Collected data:
##########

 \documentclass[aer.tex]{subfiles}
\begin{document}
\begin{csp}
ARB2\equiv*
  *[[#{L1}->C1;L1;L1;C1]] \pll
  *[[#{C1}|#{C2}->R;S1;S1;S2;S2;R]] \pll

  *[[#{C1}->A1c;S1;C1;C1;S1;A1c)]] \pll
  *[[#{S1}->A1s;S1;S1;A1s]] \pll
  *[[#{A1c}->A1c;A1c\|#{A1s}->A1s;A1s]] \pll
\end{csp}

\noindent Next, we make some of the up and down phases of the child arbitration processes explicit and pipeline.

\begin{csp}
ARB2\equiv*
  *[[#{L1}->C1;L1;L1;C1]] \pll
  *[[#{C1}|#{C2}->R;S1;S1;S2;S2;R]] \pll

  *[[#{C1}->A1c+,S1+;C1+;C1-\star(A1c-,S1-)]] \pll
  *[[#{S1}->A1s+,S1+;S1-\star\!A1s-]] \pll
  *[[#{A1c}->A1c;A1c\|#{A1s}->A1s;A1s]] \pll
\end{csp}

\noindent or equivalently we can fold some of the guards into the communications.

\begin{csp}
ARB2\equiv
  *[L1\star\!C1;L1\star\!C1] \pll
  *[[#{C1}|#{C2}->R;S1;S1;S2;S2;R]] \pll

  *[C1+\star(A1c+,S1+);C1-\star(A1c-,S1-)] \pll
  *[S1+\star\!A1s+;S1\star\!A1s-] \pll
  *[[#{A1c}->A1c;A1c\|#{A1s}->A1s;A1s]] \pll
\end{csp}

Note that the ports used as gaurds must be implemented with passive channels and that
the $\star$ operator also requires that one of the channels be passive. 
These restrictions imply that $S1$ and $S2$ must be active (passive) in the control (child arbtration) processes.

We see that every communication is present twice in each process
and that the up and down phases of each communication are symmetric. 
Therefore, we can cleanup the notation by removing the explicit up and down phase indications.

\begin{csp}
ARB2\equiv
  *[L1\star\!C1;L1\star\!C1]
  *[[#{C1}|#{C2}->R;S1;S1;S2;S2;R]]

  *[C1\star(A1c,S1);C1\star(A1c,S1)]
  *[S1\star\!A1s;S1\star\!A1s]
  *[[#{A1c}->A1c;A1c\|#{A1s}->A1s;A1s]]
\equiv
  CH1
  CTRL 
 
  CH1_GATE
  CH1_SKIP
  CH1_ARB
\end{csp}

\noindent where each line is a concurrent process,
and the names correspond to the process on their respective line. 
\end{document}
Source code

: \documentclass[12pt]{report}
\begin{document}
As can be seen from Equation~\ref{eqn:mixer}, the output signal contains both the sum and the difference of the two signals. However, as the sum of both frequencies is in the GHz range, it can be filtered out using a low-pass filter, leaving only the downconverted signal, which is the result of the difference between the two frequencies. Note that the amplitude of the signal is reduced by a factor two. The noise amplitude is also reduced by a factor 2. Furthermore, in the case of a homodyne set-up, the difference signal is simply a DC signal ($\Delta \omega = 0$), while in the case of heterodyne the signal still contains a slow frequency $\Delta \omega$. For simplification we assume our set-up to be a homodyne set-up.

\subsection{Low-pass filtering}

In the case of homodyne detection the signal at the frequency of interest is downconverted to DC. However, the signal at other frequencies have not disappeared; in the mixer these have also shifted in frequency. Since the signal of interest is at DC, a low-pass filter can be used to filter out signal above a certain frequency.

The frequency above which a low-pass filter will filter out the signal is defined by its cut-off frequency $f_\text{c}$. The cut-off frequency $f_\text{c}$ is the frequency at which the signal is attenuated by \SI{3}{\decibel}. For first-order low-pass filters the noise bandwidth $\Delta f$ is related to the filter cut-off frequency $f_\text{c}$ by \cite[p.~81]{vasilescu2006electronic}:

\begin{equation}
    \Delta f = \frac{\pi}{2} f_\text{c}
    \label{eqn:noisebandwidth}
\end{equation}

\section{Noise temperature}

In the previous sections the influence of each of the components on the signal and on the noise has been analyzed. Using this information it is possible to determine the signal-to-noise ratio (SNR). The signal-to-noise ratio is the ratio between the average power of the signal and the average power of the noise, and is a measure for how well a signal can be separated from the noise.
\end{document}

##########

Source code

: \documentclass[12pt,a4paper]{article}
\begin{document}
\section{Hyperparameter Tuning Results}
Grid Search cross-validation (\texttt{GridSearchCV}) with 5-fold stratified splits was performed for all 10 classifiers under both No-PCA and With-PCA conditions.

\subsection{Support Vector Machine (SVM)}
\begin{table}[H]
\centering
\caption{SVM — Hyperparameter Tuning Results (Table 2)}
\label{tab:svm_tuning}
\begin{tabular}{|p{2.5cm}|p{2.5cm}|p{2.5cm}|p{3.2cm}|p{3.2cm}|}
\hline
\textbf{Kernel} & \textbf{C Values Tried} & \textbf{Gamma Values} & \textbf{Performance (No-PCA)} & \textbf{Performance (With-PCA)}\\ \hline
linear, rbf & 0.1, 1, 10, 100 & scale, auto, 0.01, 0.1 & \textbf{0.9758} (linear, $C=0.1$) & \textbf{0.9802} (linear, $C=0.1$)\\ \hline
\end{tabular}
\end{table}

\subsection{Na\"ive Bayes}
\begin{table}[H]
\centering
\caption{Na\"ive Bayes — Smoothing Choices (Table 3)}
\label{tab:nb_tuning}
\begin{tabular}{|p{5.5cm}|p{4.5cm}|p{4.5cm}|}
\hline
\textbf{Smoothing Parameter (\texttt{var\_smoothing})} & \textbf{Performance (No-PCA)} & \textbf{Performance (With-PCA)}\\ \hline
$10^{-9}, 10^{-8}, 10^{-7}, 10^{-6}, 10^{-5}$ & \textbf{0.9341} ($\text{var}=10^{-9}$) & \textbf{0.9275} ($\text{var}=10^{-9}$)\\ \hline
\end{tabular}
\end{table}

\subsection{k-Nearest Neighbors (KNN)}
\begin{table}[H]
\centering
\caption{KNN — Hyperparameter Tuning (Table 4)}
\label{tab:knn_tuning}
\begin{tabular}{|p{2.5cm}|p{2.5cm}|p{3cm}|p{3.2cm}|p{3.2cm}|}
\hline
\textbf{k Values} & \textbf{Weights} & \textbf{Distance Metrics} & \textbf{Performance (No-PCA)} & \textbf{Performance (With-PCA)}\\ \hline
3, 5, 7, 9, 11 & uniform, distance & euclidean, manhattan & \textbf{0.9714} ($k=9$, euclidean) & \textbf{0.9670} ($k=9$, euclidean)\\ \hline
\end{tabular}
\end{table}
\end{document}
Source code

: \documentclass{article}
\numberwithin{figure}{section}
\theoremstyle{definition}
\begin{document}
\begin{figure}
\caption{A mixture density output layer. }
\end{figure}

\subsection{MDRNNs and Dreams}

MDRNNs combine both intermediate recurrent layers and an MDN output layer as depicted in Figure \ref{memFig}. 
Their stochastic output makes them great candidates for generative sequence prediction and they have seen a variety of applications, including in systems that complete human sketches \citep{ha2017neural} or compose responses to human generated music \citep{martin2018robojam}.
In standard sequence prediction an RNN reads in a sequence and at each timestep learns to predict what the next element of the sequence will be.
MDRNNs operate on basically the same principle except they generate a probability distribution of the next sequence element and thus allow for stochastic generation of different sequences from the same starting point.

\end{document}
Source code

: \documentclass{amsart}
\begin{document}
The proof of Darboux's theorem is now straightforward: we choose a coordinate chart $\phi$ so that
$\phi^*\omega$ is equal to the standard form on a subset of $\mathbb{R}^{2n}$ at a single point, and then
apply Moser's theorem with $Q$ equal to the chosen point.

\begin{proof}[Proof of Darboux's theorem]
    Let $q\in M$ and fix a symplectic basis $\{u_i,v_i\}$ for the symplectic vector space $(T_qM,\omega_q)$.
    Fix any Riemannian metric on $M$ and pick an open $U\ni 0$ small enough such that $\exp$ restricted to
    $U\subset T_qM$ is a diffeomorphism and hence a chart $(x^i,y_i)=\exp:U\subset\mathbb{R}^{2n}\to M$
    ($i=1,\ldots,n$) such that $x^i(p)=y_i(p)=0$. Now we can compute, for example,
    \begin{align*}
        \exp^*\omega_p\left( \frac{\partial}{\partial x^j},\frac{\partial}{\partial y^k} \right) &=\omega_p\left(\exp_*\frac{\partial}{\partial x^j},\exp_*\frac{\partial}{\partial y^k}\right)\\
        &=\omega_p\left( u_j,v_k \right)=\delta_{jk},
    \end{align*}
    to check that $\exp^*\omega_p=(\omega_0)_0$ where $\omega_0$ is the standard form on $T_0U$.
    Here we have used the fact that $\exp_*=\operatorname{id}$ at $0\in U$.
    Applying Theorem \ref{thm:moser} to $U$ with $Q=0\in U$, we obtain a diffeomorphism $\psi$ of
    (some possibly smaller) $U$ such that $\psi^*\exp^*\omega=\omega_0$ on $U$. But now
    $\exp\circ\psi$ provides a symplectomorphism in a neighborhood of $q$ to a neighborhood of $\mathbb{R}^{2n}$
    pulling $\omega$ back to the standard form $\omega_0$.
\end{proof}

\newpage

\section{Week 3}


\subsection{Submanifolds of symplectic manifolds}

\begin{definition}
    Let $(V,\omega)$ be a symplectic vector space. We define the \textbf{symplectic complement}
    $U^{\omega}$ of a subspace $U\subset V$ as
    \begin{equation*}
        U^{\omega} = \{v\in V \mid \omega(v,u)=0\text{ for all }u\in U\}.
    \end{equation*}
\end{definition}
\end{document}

##########

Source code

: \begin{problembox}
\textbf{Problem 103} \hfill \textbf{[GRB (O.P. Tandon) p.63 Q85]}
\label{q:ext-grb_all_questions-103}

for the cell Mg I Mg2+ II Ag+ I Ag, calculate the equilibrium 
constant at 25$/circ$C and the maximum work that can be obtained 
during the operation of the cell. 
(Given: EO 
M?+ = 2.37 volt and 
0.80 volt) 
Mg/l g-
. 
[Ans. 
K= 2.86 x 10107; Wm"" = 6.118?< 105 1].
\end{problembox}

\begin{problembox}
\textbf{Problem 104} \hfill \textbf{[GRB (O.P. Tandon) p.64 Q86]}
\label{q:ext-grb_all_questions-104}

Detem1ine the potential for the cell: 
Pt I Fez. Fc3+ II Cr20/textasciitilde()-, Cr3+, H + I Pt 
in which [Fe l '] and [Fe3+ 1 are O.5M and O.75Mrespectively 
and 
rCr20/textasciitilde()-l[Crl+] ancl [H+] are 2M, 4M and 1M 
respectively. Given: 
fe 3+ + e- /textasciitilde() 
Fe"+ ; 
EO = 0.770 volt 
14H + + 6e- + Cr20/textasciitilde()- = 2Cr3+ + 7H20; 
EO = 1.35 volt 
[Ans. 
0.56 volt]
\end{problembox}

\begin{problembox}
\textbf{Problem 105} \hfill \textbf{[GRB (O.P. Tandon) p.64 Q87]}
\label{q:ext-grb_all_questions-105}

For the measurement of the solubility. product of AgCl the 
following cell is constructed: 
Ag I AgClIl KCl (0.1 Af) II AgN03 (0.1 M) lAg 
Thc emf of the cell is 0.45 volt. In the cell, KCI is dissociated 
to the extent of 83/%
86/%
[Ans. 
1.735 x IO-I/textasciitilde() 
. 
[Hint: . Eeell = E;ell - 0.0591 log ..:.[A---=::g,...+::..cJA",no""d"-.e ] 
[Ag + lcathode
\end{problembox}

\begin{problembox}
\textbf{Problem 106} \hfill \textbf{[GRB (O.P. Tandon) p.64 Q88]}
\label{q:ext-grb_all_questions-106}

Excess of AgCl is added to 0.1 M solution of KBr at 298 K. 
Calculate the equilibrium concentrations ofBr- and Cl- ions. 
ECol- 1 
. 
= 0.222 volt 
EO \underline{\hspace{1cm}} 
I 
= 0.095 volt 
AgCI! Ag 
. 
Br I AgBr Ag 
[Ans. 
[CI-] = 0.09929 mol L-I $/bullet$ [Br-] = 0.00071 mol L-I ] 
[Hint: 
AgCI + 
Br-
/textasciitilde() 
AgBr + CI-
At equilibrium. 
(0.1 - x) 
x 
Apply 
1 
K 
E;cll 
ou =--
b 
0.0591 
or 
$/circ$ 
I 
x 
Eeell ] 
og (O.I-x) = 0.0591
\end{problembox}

##########

_EXERCISE INSTRUCTIONS_. Retype only the stretch of lines above starting at the one with "where each line" and stopping at the one with "As can be seen", exactly as written, with both kept.

_ANSWER SPACE_.
\noindent where each line is a concurrent process,
and the names correspond to the process on their respective line. 
\end{document}
Source code

: \documentclass[12pt]{report}
\begin{document}
As can be seen from Equation~\ref{eqn:mixer}, the output signal contains both the sum and the difference of the two signals. However, as the sum of both frequencies is in the GHz range, it can be filtered out using a low-pass filter, leaving only the downconverted signal, which is the result of the difference between the two frequencies. Note that the amplitude of the signal is reduced by a factor two. The noise amplitude is also reduced by a factor 2. Furthermore, in the case of a homodyne set-up, the difference signal is simply a DC signal ($\Delta \omega = 0$), while in the case of heterodyne the signal still contains a slow frequency $\Delta \omega$. For simplification we assume our set-up to be a homodyne set-up.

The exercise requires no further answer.